Raw materials, reagents, and set-up

Forsterite crystals (Fig. 1) were purchased from Niushan Clover Crystal Firm (Donghai County, China). After grinding and sieving, the forsterite samples under the 300 mesh sieve (grain size ≤48 µm) were prepared for experiments. The chemical composition measured by XRF is given in Table 1.

Figure 1. Digital photo of forsterite samples.

Table 1. Chemical composition (%) of the forsterite sample (M₂S)

Sample	SiO2	MgO	Fe2O3T*	NiO	CaO	Al2O3	SO3	MnO	LOI
M2S	40.13	47.85	8.43	0.26	0.59	0.4	0.06	0.16	0.26

^* Fe₂O₃^T (FeO and Fe₂O₃) refers to total iron.

Amorphous SiO₂ nanoparticles (analytical reagent) were purchased from Dezhou Runxin Experimental Instrument Co., Ltd. (China). NaOH (analytical reagent) was purchased from Mianyang Xinjie Trading Co., Ltd. (China). The DI water used in the hydrothermal experiment was prepared by an ultrapure water system (Chengdu Ultrapure Technology Co., Ltd., China) with a resistivity >18.2 MΩ·cm. The experimental were conducted on seven 150 mL stainless steel hydrothermal reactors (Mianyang Xinjie Trading Co., Ltd., China).

Experimental procedure

Experimental scheme. Forsterite was used as the precursor mineral and active SiO₂ (amorphous SiO₂ nanoparticles) as the external silicon source simulate the SiO₂-rich fluid environment in the process of alteration. Experiments were performed at T = 100 and 200 °C; pH = 12 and 13; t = 5, 10, 15, and 20 d. The design of the experimental scheme is shown in Table 2.
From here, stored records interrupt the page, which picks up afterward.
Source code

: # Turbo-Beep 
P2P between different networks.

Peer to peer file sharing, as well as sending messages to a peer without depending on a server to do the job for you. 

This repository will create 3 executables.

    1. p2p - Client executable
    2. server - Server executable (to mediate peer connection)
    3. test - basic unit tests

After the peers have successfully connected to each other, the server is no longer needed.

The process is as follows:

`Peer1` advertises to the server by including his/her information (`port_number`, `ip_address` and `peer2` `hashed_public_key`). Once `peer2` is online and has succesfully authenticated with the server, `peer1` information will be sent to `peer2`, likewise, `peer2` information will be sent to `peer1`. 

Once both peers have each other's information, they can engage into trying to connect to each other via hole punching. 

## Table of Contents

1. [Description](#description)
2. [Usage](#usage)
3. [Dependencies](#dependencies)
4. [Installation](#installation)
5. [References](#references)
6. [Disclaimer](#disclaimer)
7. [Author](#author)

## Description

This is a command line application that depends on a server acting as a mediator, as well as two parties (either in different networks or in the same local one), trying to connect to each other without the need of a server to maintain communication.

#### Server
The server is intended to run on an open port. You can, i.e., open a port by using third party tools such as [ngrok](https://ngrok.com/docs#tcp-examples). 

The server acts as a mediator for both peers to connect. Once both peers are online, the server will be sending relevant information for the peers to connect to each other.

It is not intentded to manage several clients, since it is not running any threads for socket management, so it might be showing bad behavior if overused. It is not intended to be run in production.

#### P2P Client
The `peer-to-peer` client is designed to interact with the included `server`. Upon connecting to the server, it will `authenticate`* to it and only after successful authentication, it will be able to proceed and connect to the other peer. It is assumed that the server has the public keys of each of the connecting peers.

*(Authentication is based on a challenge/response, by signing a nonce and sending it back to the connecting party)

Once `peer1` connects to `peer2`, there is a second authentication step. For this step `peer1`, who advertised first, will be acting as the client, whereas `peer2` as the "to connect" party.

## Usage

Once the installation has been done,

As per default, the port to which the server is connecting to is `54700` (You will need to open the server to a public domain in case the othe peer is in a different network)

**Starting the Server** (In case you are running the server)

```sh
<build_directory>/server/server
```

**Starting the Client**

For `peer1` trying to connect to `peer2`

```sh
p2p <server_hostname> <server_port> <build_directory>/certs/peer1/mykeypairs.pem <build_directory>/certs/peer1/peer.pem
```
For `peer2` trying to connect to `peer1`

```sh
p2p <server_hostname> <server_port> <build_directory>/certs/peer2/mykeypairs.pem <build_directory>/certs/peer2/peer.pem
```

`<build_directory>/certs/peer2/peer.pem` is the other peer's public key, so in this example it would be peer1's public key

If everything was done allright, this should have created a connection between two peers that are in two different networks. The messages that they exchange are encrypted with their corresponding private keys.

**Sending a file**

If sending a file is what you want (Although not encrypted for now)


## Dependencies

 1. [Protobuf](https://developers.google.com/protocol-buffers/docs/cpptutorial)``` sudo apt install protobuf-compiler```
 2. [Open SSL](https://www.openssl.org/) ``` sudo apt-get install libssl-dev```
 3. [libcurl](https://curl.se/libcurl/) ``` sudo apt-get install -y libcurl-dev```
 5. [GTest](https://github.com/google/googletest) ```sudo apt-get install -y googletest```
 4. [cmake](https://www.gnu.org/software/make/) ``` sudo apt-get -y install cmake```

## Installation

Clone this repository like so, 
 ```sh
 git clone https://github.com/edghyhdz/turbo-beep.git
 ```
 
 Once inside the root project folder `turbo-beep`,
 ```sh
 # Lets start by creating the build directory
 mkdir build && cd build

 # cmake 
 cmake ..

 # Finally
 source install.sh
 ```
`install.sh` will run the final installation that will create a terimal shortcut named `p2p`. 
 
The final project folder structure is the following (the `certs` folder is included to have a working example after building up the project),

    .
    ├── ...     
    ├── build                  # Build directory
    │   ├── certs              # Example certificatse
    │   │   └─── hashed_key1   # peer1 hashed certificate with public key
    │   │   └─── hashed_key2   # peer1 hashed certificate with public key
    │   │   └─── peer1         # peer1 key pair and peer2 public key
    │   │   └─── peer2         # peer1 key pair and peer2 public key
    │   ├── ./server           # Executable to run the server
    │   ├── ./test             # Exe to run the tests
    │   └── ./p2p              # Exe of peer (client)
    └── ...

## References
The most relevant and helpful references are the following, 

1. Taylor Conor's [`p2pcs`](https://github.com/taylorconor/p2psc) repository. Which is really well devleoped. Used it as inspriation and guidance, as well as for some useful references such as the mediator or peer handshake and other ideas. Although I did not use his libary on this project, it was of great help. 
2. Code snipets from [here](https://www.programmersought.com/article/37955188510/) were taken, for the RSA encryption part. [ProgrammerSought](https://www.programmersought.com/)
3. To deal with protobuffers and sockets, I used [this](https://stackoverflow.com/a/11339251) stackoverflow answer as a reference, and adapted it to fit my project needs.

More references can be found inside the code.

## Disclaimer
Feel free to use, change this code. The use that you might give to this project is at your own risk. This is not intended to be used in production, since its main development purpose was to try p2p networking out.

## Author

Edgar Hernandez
Table 2. Experimental scheme of serpentinization of forsterite

Sample ID	Temperature/°C	pH	Time/d	Pressure/Mpa
FS-t-01	200	12	5	3
FS-t-02	200	12	10	3
FS-t-03	200	12	15	3
FS-t-04	200	12	20	3
FS-pH-01	200	13	20	3
FS-T-01	100	12	10	1.3
FS-T-02	100	12	20	1.3

Experimental steps. A 0.5 mol/L NaOH solution was prepared in a 500 mL volumetric flask to adjust the pH of the hydrothermal system. Based on the chemical transformation process of forsterite to serpentine, 4.2 g of 300 mesh forsterite samples and 0.6 g of amorphous SiO₂ nanoparticles were weighed and then placed into seven hydrothermal reactors. 100 mL DI water was added, and the mixture was evenly stirred using a magnetic stirrer. NaOH solution was then added in drops, and the pH value of the supernatant in the reaction vessel was monitored to adjust the pH of the system to the required value. The volume of the solution was maintained at 2/3 of the total volume of the hydrothermal reactor, sealed and placed in an oven. After reacting at a constant preset temperature for a specified duration, the hydrothermal reactor was removed and cooled naturally. The suspension was filtered and washed, and the solution was stored in a 10 mL centrifuge tube. The residue (sample after the hydrothermal reaction) was dried in an oven at 100 °C for 14 h.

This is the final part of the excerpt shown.